ᐅ Cutting Your Own Timber for the Roof Frame – Moisture Considerations – Scheduling

Created on: 15 Dec 2021 15:38
T
Thomas.W
Hello dear forum,

We are currently planning the construction of our house.
We are planning a solid masonry house with a pitched roof. All work will be subcontracted to individual trades.
Our plans are already quite advanced.
We have already contracted most of the companies and are basically just waiting for the completion of the new development area.
Originally, we wanted to start at the end of 2022, but due to the delayed start of the site infrastructure, we decided to begin in spring 2023 instead.
The construction company has scheduled our project as their first site once weather conditions allow.

Now to my main topic.
I have some questions regarding the roof structure. I have already tried to clear up my lack of knowledge by searching on Google, but I still don’t fully understand. I hope you can help me. Due to the sharply increased cost of timber, we want to fell our own wood. We have our own forest, and our carpenters with a sawmill are only 2 meters (6.5 feet) away from it.
I have already discussed this with them, and they said it would be sufficient if I cut the wood in winter 2022 and then bring it to them. The logs would then be stored outdoors until they process the wood.
If we start excavation at the beginning of March, we should be able to begin raising the structure around May.
My question is whether the timber will be sufficiently dry for that?
Or will it have dried enough by then?

The company has been around for a long time, and I haven’t heard anything negative regarding the quality.
Is this approach common in construction?

I would appreciate any help you can provide.
Thank you in advance.
H
hampshire
16 Dec 2021 12:44
For the sawmill, cutting wet wood is ideal – it protects the equipment.
Wood mainly shrinks along the grain. As a result, the wood can warp and crack.
I wouldn’t have any concerns about individual support beams in the structure.
If the purlins are made from glulam beams and the gable walls are masonry, I wouldn’t worry about the stability of the rafters either, but I would be concerned about their appearance.
Who is doing the carpentry / timber framing?
M
Myrna_Loy
16 Dec 2021 14:08
hampshire schrieb:

For the sawmill, cutting wet wood is ideal – it protects the equipment. Wood primarily shrinks along the grain. During this process, the wood can twist and crack. I wouldn’t be concerned about this for individual support beams in the structure. If the purlins are made of glulam and the gable walls are built of masonry, I wouldn’t worry about the stability of the rafters either, but I would be concerned about their appearance. Who is doing the carpentry work?
Well, with a modern typical nail-plate truss system, I wouldn’t want the rafters to warp and crack. Also, wet wood exerts tremendous forces as it dries.
T
Thomas.W
16 Dec 2021 14:44
Benutzer200 schrieb:

Then you also have to comply with the DIN standard (it was even once stated in the VOB that a maximum moisture content of 20% is allowed – I’m not sure if that still applies today). And it doesn’t work the way you imagine it with just a few months.

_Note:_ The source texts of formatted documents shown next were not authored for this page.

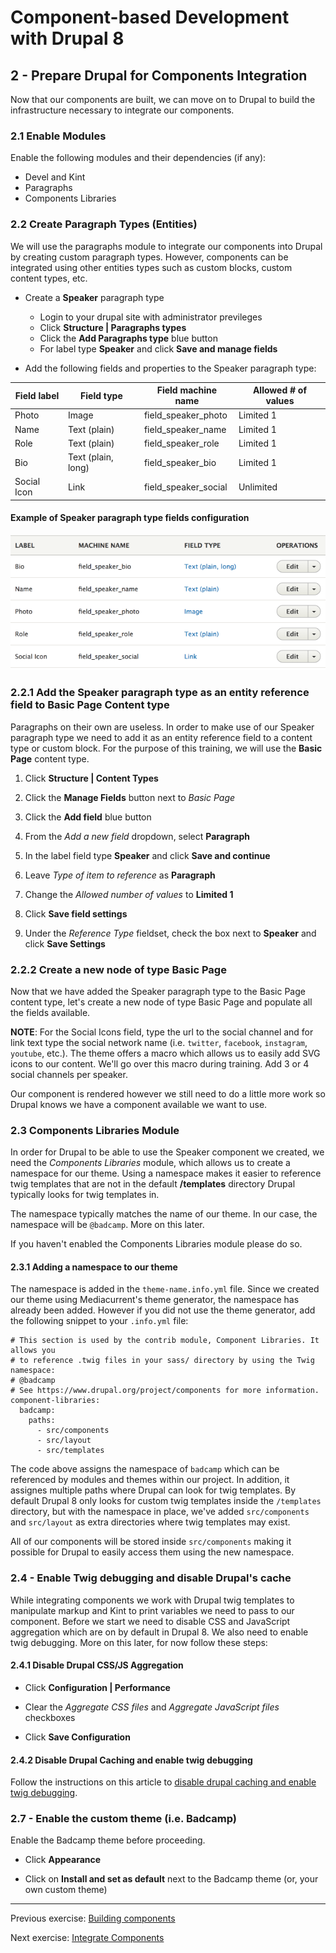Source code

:# Component-based Development with Drupal 8

## 2 - Prepare Drupal for Components Integration
Now that our components are built, we can move on to Drupal to build the infrastructure necessary to integrate our components.

### 2.1 Enable Modules
Enable the following modules and their dependencies (if any):
* Devel and Kint
* Paragraphs
* Components Libraries


### 2.2 Create Paragraph Types (Entities)
We will use the paragraphs module to integrate our components into Drupal by creating custom paragraph types.  However, components can be integrated using other entities types such as custom blocks, custom content types, etc.


* Create a **Speaker** paragraph type
  * Login to your drupal site with administrator previleges
  * Click **Structure | Paragraphs types**
  * Click the **Add Paragraphs type** blue button
  * For label type **Speaker** and click **Save and manage fields**

* Add the following fields and properties to the Speaker paragraph type:

Field label | Field type        | Field machine name     | Allowed # of values
----------- | ----------------- | ---------------------- | -------------------
Photo       | Image             | field_speaker_photo    | Limited 1
Name        | Text (plain)      | field_speaker_name     | Limited 1
Role        | Text (plain)      | field_speaker_role     | Limited 1
Bio         | Text (plain, long)| field_speaker_bio      | Limited 1
Social Icon | Link              | field_speaker_social   | Unlimited

#### Example of Speaker paragraph type fields configuration
![Speaker paragraph type fields](/assets/fields.png)



### 2.2.1 Add the Speaker paragraph type as an entity reference field to Basic Page Content type

Paragraphs on their own are useless.  In order to make use of our Speaker paragraph type we need to add it as an entity reference field to a content type or custom block.  For the purpose of this training, we will use the **Basic Page** content type.

1. Click **Structure | Content Types**

2. Click the **Manage Fields** button next to _Basic Page_

3. Click the **Add field** blue button

4. From the _Add a new field_ dropdown, select **Paragraph**

5. In the label field type **Speaker** and click **Save and continue**

6. Leave _Type of item to reference_ as **Paragraph**

7. Change the _Allowed number of values_ to **Limited 1**

8. Click **Save field settings**

9. Under the _Reference Type_ fieldset, check the box next to **Speaker** and click **Save Settings**


### 2.2.2 Create a new node of type Basic Page

Now that we have added the Speaker paragraph type to the Basic Page content type, let's create a new node of type Basic Page and populate all the fields available.

**NOTE**:  For the Social Icons field, type the url to the social channel and for link text type the social network name (i.e. `twitter`, `facebook`, `instagram`, `youtube`, etc.).  The theme offers a macro which allows us to easily add SVG icons to our content.  We'll go over this macro during training.
Add 3 or 4 social channels per speaker.

Our component is rendered however we still need to do a little more work so Drupal knows we have a component available we want to use.


### 2.3 Components Libraries Module

In order for Drupal to be able to use the Speaker component we created, we need the _Components Libraries_ module, which allows us to create a namespace for our theme.  Using a namespace makes it easier to reference twig templates that are not in the default **/templates** directory Drupal typically looks for twig templates in.

The namespace typically matches the name of our theme.  In our case, the namespace will be `@badcamp`.  More on this later.

If you haven't enabled the Components Libraries module please do so.

#### 2.3.1 Adding a namespace to our theme
The namespace is added in the `theme-name.info.yml` file.  Since we created our theme using Mediacurrent's theme generator, the namespace has already been added.  However if you did not use the theme generator, add the following snippet to your `.info.yml` file:

```
# This section is used by the contrib module, Component Libraries. It allows you
# to reference .twig files in your sass/ directory by using the Twig namespace:
# @badcamp
# See https://www.drupal.org/project/components for more information.
component-libraries:
  badcamp:
    paths:
      - src/components
      - src/layout
      - src/templates
```
The code above assigns the namespace of `badcamp` which can be referenced by modules and themes within our project.  In addition, it assignes multiple paths where Drupal can look for twig templates.  By default Drupal 8 only looks for custom twig templates inside the `/templates` directory, but with the namespace in place, we've added `src/components` and `src/layout` as extra directories where twig templates may exist.

All of our components will be stored inside `src/components` making it possible for Drupal to easily access them using the new namespace.


### 2.4 - Enable Twig debugging and disable Drupal's cache

While integrating components we work with Drupal twig templates to manipulate markup and Kint to print variables we need to pass to our component.  Before we start we need to disable CSS and JavaScript aggregation which are on by default in Drupal 8.  We also need to enable twig debugging.  More on this later, for now follow these steps:


#### 2.4.1 Disable Drupal CSS/JS Aggregation

* Click **Configuration | Performance**

* Clear the _Aggregate CSS files_ and _Aggregate JavaScript files_ checkboxes

* Click **Save Configuration**


#### 2.4.2 Disable Drupal Caching and enable twig debugging

Follow the instructions on this article to [disable drupal caching and enable twig debugging](https://www.drupal.org/node/2598914).


### 2.7 - Enable the custom theme (i.e. Badcamp)

Enable the Badcamp theme before proceeding.

* Click **Appearance**

* Click on **Install and set as default** next to the Badcamp theme (or, your own custom theme)


---

Previous exercise:  [Building components](2-building-components.md)

Next exercise:  [Integrate Components](4-integrating-components.md)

Have you ever noticed how many sawn boards are stacked at the sawmill or timber wholesaler? They are there to dry, of course. And sawing doesn’t take as long as drying a solid log.

Yes, of course, those have been seen before. However, I am referring more to beams rather than battens or boards. Those can only be cut once the builder’s plan is available. I think that is usually around half a year in advance.
T
Thomas.W
16 Dec 2021 14:46
User0815 schrieb:

Was wet wood from their own forest also used for the roof frame by your father and sister?
User0815 schrieb:

Was wet wood from their own forest also used for the roof frame by your father and sister?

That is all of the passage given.